Task goal:
Among the entries below, find the lines that hold the word "kleidukos" and report them.

Records supplied:

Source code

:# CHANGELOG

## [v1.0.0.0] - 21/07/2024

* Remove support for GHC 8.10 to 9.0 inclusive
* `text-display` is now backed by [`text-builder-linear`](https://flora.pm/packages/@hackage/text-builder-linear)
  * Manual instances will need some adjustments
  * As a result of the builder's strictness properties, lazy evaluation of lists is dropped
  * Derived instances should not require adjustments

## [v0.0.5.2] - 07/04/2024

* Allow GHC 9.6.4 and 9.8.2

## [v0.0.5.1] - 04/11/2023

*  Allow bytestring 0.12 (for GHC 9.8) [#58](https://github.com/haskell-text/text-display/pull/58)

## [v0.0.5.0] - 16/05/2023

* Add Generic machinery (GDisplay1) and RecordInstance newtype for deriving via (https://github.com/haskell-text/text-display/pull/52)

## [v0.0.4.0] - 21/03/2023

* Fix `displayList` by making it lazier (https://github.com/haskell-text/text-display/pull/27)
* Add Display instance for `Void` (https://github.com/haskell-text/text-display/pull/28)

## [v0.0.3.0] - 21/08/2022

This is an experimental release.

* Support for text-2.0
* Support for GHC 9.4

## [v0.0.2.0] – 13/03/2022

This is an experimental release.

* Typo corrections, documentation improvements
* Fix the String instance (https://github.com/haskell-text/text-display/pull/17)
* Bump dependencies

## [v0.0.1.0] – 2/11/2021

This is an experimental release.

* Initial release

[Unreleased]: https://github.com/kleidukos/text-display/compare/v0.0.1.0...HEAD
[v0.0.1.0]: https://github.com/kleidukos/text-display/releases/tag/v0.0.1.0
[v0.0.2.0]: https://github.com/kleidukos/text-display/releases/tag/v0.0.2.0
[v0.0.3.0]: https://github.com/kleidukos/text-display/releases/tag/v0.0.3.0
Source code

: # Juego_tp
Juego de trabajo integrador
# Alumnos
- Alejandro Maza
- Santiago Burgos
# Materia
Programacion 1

Solution for this problem:
[Unreleased]: https://github.com/kleidukos/text-display/compare/v0.0.1.0...HEAD
[v0.0.1.0]: https://github.com/kleidukos/text-display/releases/tag/v0.0.1.0
[v0.0.2.0]: https://github.com/kleidukos/text-display/releases/tag/v0.0.2.0
[v0.0.3.0]: https://github.com/kleidukos/text-display/releases/tag/v0.0.3.0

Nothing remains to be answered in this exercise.